C'est à Axel Brücker que revient le mérite d'avoir, dans son Fulcanelli et le mystère de la croix d'Hendaye (Séguier, 2005), attiré l'attention sur Pierre Jahan et son oeuvre.
Personnellement, je ne considère pas que ce photographe de renom ait dépossédé Julien Champagne de l'illustration des livres de Fulcanelli, à partir des éditions Pauvert, mais plutôt qu'il en a prolongé le travail.
En attendant, peut-être, une prochaine publication de ces livres, qui rende à nouveau justice au talent d'Hubert...
Mais la photographie, comme la peinture, ou le dessin, entre autres, est elle aussi un art et ce désormais depuis plusieurs siècles.
Avec Pierre Jahan (1909-2003), nous nous trouvons donc en bonne compagnie. "Véritable alchimiste de la photo, nous dit Brücker, il développait et "tirait" lui-même ses photos en noir & blanc, dans son atelier ou même dans son appartement, dans lequel il avait installé un laboratoire."
Dès 1929, il devint "photographe-illustrateur", ainsi qu'il se définit lui-même, travaillant pour des revues de prestige comme L'Illustration.
Dans les années 1930, il commence à exposer, avec Henri Cartier-Bresson, Man Ray...son inspiration étant encore très classique, comme en témoigne sa Vierge à l'enfant de 1938.
Dès 1940, cependant, il commence à produire des études de nu.
Pour Brücker, sa plus grande rencontre, son plus génial modèle et maître sera Jean Cocteau, dont il fera les plus beaux portraits, de même qu'il photographiera aussi Colette, ou Picasso.
En 1946, Cocteau co-signera avec lui La mort et les statues (Editions du Compas), dont est extrait le Centaure reproduit ici. Ce volume semble avoir été repris par Seghers en 1977.
En 1949, s'inspirant peut-être des livres de Fulcanelli, Jahan sortira avec Jean-François Noël le premier volume de ses Gisants (Paul Morihien, éditeur) , photographies en pleine ou double page des tombeaux les plus magnifiques comme celui de Blanche de Castille ou Catherine de Médicis.

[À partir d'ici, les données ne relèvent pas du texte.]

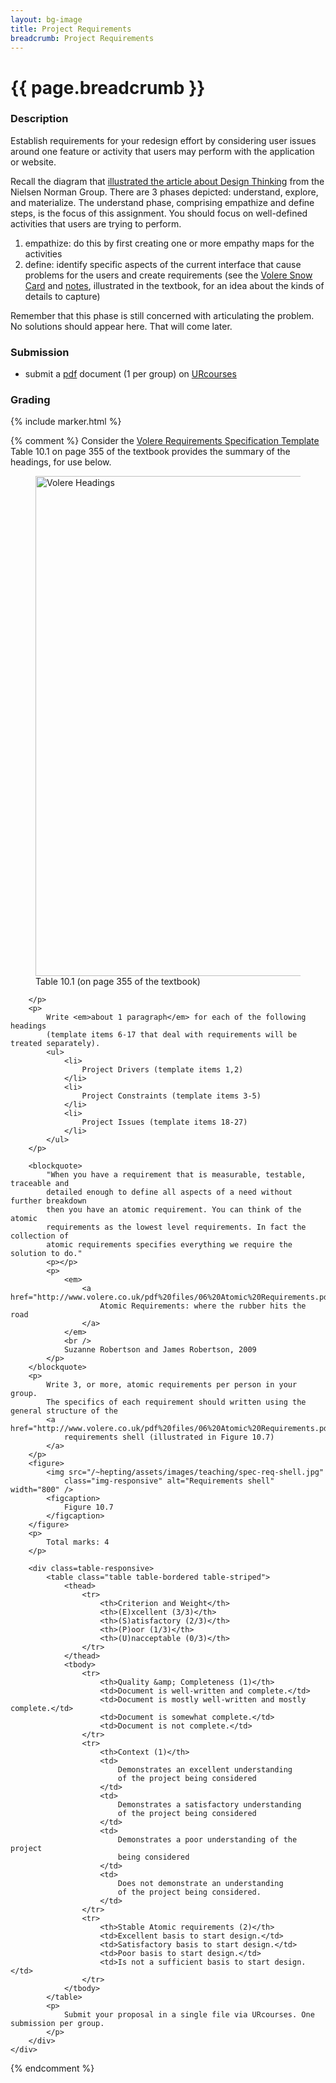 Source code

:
 ```yaml
---
layout: bg-image
title: Project Requirements
breadcrumb: Project Requirements
---
```

# {{ page.breadcrumb }}

### Description

Establish requirements for your redesign effort by considering user issues around
one feature or activity that users may perform with the application or website.

Recall the diagram that [illustrated the article about Design Thinking](https://www.nngroup.com/articles/design-thinking/) from the Nielsen Norman Group.
There are 3 phases depicted: understand, explore, and materialize. The understand phase,
comprising empathize and define steps, is the focus of this assignment. You should focus on
well-defined activities that users are trying to perform.

1. empathize: do this by first creating one or more empathy maps for the activities
1. define: identify specific aspects of the current interface that cause problems for the users and create requirements (see the [Volere Snow Card](http://www.volere.co.uk/snowcard.pdf) and [notes](http://www.volere.co.uk/pdf%20files/06%20Atomic%20Requirements.pdf), illustrated in the textbook, for an idea about the kinds of details to capture)

Remember that this phase is still concerned with articulating the problem.
No solutions should appear here. That will come later.

### Submission

* submit a [pdf](https://en.wikipedia.org/wiki/PDF) document (1 per group) on [URcourses](https://urcourses.uregina.ca/course/view.php?id=2084)

### Grading

{% include marker.html %}

{% comment %}
Consider the
			<a href="http://www.volere.co.uk/template.htm">
				Volere Requirements Specification Template
			</a>
			<br />
			Table 10.1 on page 355 of the textbook provides the summary of the headings, for use below.<br />
			<figure>
				<img src="/~hepting/assets/images/teaching/volere-headings.jpg"
					class="img-responsive" alt="Volere Headings" width="800" />
				<figcaption>
					Table 10.1 (on page 355 of the textbook)
				</figcaption>
		</figure>


		</p>			
		<p>
			Write <em>about 1 paragraph</em> for each of the following headings
			(template items 6-17 that deal with requirements will be treated separately).
			<ul>
				<li>
					Project Drivers (template items 1,2)
				</li>
				<li>
					Project Constraints (template items 3-5)
				</li>
				<li>
					Project Issues (template items 18-27)
				</li>
			</ul>
		</p>

		<blockquote>
			"When you have a requirement that is measurable, testable, traceable and
			detailed enough to define all aspects of a need without further breakdown
			then you have an atomic requirement. You can think of the atomic
			requirements as the lowest level requirements. In fact the collection of
			atomic requirements specifies everything we require the solution to do."
			<p></p>
			<p>
				<em>
					<a href="http://www.volere.co.uk/pdf%20files/06%20Atomic%20Requirements.pdf">
						Atomic Requirements: where the rubber hits the road
					</a>
				</em>
				<br />
				Suzanne Robertson and James Robertson, 2009
			</p>
		</blockquote>
		<p>
			Write 3, or more, atomic requirements per person in your group.
			The specifics of each requirement should written using the general structure of the
			<a href="http://www.volere.co.uk/pdf%20files/06%20Atomic%20Requirements.pdf">
				requirements shell (illustrated in Figure 10.7)
			</a>
		</p>
		<figure>
			<img src="/~hepting/assets/images/teaching/spec-req-shell.jpg"
				class="img-responsive" alt="Requirements shell" width="800" />
			<figcaption>
				Figure 10.7
			</figcaption>
		</figure>
		<p>
			Total marks: 4
		</p>

		<div class=table-responsive>
			<table class="table table-bordered table-striped">  
				<thead>
					<tr>
						<th>Criterion and Weight</th>
						<th>(E)xcellent (3/3)</th>
						<th>(S)atisfactory (2/3)</th>
						<th>(P)oor (1/3)</th>
						<th>(U)nacceptable (0/3)</th>
					</tr>
				</thead>
				<tbody>
					<tr>
						<th>Quality &amp; Completeness (1)</th>
						<td>Document is well-written and complete.</td>
						<td>Document is mostly well-written and mostly complete.</td>
						<td>Document is somewhat complete.</td>
						<td>Document is not complete.</td>
					</tr>
					<tr>
						<th>Context (1)</th>
						<td>
							Demonstrates an excellent understanding
							of the project being considered
						</td>
						<td>
							Demonstrates a satisfactory understanding
							of the project being considered
						</td>
						<td>
							Demonstrates a poor understanding of the project
							being considered
						</td>
						<td>
							Does not demonstrate an understanding
							of the project being considered.
						</td>
					</tr>
					<tr>
						<th>Stable Atomic requirements (2)</th>
						<td>Excellent basis to start design.</td>
						<td>Satisfactory basis to start design.</td>
						<td>Poor basis to start design.</td>
						<td>Is not a sufficient basis to start design.</td>
					</tr>
				</tbody>
			</table>
			<p>
				Submit your proposal in a single file via URcourses. One submission per group.
			</p>
		</div>
	</div>
  {% endcomment %}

Les photos seront accompagnées de textes de Cocteau.
C'est probablement cet ouvrage des Gisants, consacré à vingt cinq reines et rois de France, et agrémenté de notices historiques de Philippe Erlanger, qui donnera ensuite à Jean-Jacques Pauvert et Eugène Canseliet l'idée de demander à Pierre Jahan de photographier les monuments du Mystère des Cathédrales, et, plus tard, une partie de ceux des Demeures Philosophales.
En 1950, Pierre Jahan rejoint le Groupe des XV, aux côtés notamment de Robert Doisneau.
Toujours en 1950, ce digne successeur de Julien Champagne a publié aux éditions du Cerf des extraits illustrés du poème de Charles Péguy : Présentation de la Beauce à Notre-Dame de Chartres.
Toutefois, cet ouvrage pourrait être une reprise d'une édition antérieure, de 1940 ou du moins des années 1940.
Il existe peu de textes consacrés à Pierre Jahan et à son oeuvre; citons cependant le Des mains parlent de la collection Photogalerie, aux éditions Ides et Calendes, de Neuchâtel (Suisse), qui est paru en 2002, aux bons soins d'Alain Fleig:
http://www.idesetcalendes.eu/index.php?module=produit&prd_id=175
Et ne quittons pas l'ami Pierre sans mentionner l'intérêt de certains des collages photographiques d'un Jahan qui fut à certains égards, lui aussi, proche du surréalisme:
http://www.parisenimages.fr/hist-bio.php
http://www.articite.com/events-arts-visuels/nov05/44.htm
http://maxjulienchampagne.over-blog.it/article-de-champagne-a-pierre-jahan-120342180.html
Ah, oui, j'oubliais; dans les éditions Pauvert des Fulcanelli, "la plupart" des photographies sont de Pierre Jahan, mais les autres?
D'après Richard Caron, dans l'édition Bailly des Deux Logis Alchimiques d'Eugène Canseliet (1998), sur laquelle il nous faudra revenir, les autres clichés auraient été pris par un certain R.J. Ségalat.
R.J. comme Roger-Jean, sans doute, encore un Vaudois!